*** Opening Data listing ***

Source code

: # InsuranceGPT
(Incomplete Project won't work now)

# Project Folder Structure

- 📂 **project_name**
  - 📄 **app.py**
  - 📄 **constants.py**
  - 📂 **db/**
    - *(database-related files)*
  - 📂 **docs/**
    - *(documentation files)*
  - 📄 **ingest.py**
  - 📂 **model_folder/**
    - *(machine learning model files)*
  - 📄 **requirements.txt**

*** Closing Data listing ***

Give the records again, unchanged and complete.

Source code

: # InsuranceGPT
(Incomplete Project won't work now)

# Project Folder Structure

- 📂 **project_name**
  - 📄 **app.py**
  - 📄 **constants.py**
  - 📂 **db/**
    - *(database-related files)*
  - 📂 **docs/**
    - *(documentation files)*
  - 📄 **ingest.py**
  - 📂 **model_folder/**
    - *(machine learning model files)*
  - 📄 **requirements.txt**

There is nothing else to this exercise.